#### RECORDS TO PROCESS

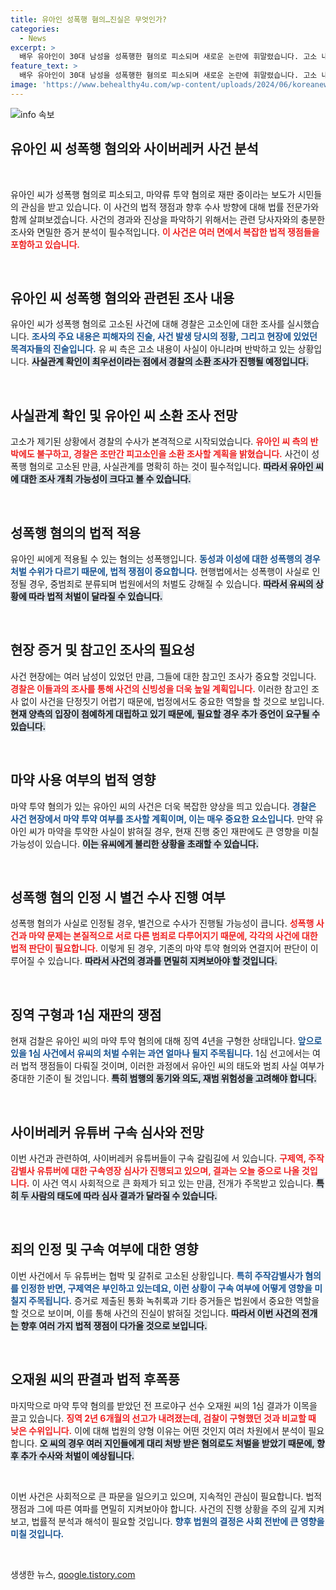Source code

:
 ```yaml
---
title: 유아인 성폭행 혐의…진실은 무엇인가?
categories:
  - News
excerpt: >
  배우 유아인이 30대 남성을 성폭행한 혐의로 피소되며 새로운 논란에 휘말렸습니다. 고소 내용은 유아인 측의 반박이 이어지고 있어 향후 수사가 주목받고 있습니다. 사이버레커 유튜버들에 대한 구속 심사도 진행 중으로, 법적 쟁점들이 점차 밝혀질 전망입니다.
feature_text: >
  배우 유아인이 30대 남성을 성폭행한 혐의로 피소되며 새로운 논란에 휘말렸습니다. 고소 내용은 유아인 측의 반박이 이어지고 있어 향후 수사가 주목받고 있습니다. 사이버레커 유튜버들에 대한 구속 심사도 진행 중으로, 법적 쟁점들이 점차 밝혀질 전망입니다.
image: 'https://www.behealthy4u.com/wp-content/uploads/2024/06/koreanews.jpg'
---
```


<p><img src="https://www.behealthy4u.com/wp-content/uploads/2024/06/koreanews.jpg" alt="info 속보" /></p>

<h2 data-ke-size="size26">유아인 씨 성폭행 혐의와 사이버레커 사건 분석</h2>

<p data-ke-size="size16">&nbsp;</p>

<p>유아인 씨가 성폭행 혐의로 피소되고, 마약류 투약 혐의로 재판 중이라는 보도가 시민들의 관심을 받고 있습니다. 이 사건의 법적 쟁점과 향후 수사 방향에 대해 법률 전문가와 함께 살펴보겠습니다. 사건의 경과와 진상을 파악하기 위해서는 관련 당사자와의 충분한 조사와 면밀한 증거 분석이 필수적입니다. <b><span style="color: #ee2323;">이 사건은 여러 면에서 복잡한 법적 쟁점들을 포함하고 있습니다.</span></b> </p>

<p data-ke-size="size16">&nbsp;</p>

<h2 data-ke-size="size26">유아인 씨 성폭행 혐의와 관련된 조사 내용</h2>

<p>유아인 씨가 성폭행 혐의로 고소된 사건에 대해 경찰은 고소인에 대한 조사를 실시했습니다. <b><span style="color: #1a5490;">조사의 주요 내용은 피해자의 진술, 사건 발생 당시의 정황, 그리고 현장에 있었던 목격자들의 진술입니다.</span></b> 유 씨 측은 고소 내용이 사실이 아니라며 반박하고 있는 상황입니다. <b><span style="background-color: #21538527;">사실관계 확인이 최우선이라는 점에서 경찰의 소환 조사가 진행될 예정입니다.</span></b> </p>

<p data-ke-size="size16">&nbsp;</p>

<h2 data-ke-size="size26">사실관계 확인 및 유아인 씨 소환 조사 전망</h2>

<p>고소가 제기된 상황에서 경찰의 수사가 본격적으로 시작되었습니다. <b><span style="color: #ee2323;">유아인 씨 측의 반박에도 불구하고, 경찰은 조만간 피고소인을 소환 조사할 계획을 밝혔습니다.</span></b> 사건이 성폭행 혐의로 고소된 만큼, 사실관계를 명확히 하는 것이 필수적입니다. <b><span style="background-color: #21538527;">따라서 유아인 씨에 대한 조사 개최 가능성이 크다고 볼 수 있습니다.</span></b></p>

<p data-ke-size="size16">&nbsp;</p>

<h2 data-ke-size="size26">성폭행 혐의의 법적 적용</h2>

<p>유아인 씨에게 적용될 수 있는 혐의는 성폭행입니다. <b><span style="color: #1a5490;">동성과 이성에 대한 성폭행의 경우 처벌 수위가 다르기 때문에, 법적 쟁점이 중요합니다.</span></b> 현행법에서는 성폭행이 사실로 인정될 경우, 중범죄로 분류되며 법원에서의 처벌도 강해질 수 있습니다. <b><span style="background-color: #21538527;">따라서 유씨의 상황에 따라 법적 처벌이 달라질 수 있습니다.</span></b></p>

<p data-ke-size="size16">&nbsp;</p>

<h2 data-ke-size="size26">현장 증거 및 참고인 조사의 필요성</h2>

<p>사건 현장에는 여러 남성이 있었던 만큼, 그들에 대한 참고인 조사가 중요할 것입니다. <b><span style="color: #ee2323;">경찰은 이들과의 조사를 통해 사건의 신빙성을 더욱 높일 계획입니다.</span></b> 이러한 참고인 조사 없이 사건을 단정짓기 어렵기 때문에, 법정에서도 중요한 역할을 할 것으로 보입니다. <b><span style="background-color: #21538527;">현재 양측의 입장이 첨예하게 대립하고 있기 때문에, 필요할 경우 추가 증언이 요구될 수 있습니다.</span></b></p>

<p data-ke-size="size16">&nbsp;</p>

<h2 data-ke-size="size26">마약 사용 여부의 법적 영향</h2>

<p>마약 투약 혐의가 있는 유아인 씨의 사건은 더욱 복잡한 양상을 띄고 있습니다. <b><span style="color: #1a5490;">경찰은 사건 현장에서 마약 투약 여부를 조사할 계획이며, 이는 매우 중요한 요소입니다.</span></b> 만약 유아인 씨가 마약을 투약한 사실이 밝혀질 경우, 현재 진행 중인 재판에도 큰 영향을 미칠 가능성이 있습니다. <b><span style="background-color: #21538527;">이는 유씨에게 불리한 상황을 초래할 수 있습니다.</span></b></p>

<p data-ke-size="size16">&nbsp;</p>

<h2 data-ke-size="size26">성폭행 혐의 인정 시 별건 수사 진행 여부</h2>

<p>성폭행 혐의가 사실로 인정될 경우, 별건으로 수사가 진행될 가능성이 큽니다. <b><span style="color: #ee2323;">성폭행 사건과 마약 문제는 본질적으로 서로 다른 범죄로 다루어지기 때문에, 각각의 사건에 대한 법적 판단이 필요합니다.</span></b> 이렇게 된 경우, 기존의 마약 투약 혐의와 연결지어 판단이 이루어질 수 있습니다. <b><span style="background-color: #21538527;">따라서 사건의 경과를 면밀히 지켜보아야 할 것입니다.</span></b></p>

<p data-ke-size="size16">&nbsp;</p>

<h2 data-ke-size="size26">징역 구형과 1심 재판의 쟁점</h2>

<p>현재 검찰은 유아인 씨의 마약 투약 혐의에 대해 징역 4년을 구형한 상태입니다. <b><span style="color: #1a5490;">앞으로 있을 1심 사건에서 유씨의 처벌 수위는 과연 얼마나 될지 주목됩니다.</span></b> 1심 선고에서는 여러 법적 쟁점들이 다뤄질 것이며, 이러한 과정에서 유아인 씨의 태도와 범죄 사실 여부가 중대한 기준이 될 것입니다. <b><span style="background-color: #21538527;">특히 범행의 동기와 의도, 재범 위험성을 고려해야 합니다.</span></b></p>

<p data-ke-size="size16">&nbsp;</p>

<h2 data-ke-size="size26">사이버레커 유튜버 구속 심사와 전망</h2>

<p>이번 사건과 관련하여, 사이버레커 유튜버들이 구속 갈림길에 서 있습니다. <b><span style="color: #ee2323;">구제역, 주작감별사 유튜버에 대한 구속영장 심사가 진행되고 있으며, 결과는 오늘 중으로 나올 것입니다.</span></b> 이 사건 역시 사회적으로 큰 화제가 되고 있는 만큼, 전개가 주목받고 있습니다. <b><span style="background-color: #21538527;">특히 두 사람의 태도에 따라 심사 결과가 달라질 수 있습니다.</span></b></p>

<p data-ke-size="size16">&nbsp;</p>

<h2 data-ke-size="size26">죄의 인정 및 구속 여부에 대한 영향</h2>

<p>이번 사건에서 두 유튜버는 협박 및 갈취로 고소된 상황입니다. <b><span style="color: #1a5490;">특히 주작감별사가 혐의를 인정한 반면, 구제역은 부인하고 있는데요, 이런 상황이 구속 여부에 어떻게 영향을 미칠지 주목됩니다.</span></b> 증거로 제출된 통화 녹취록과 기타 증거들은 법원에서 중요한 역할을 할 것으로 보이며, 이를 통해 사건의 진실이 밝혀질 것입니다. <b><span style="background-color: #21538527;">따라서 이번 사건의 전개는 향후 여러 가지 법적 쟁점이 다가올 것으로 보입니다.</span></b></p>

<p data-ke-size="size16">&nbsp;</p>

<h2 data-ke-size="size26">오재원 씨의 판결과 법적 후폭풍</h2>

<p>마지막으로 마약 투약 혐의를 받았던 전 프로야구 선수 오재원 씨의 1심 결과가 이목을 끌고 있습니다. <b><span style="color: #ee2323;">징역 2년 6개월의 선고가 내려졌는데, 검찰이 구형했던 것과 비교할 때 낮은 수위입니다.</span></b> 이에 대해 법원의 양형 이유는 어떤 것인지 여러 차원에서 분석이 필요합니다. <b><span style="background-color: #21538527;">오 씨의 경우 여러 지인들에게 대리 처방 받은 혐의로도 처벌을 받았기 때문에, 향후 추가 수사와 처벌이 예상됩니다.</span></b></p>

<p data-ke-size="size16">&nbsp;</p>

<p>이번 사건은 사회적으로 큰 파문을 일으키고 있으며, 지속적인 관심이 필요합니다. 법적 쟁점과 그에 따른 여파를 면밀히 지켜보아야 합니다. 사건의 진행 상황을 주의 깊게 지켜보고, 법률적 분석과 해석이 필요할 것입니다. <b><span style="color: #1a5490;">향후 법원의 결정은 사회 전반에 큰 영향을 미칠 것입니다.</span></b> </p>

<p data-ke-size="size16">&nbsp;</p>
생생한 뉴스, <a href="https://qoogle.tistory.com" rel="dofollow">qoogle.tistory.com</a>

########
#### RECORDS TO PROCESS

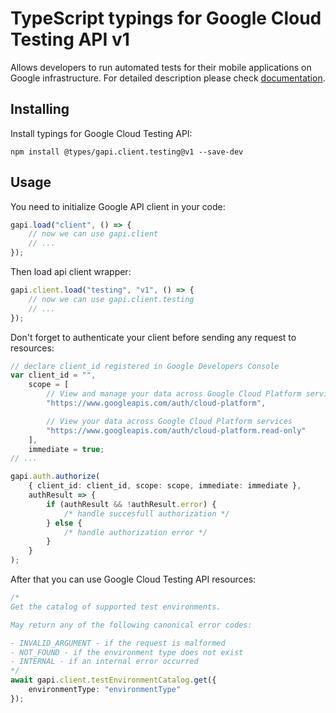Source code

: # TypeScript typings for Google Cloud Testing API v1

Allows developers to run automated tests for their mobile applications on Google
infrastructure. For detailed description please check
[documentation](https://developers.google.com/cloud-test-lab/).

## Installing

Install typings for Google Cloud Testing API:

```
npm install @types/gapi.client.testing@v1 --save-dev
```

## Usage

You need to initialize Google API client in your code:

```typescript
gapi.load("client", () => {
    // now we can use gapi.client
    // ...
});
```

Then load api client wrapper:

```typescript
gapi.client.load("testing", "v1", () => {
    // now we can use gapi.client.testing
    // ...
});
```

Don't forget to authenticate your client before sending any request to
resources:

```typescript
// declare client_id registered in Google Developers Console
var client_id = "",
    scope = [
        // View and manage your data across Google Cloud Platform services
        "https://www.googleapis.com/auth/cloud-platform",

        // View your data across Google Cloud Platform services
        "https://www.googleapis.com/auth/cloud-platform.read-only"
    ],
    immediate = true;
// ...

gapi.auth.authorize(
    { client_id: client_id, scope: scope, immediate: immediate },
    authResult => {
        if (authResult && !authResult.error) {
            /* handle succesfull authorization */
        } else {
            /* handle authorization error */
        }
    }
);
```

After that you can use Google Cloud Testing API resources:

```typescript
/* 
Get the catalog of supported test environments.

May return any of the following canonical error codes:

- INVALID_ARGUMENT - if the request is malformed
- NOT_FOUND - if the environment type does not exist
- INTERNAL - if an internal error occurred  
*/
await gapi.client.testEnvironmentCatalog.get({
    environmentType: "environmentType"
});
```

########

• [DESCRIPTION OF THE TASK]:
Looking at the records, how many lines include "uploads"? Respond with the number only.

• [FINISHED EXERCISE]:
2